__HOW TO COMPLETE THIS TASK__
Gather each line of the records where "cdot" appears.

Pictures paired with source code
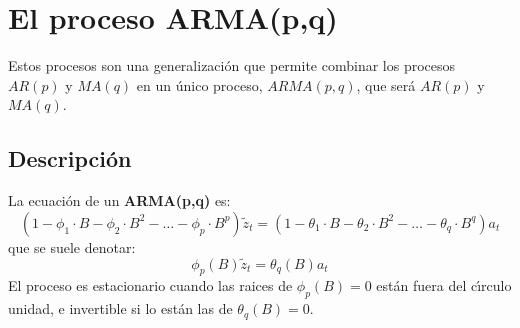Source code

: %
%

\section{El proceso ARMA(p,q)}

Estos procesos son una generalizaci\'on que permite combinar los procesos
$AR(p)$ y $MA(q)$ en un \'unico proceso, $ARMA(p,q)$, que ser\'a $AR(p)$ y
$MA(q)$.

\subsection{Descripci\'on}

La ecuaci\'on de un \textbf{ARMA(p,q)} es:
\begin{displaymath}
(1-\phi_1\cdot B-\phi_2\cdot B^2-\dots -\phi_p\cdot B^p)\widetilde{z}_t=
(1-\theta_1\cdot B-\theta_2\cdot B^2-\dots -\theta_q\cdot B^q)a_t
\end{displaymath}
que se suele denotar:
\begin{equation}
\phi_p(B)\widetilde{z}_t = \theta_q(B)a_t
\end{equation}
El proceso es estacionario cuando las raices de $\phi_p(B)=0$  est\'an fuera del
c\'{\i}rculo unidad, e invertible si lo est\'an las de $\theta_q(B)=0$.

__OUTPUT OF THE TASK__
(1-\phi_1\cdot B-\phi_2\cdot B^2-\dots -\phi_p\cdot B^p)\widetilde{z}_t=
(1-\theta_1\cdot B-\theta_2\cdot B^2-\dots -\theta_q\cdot B^q)a_t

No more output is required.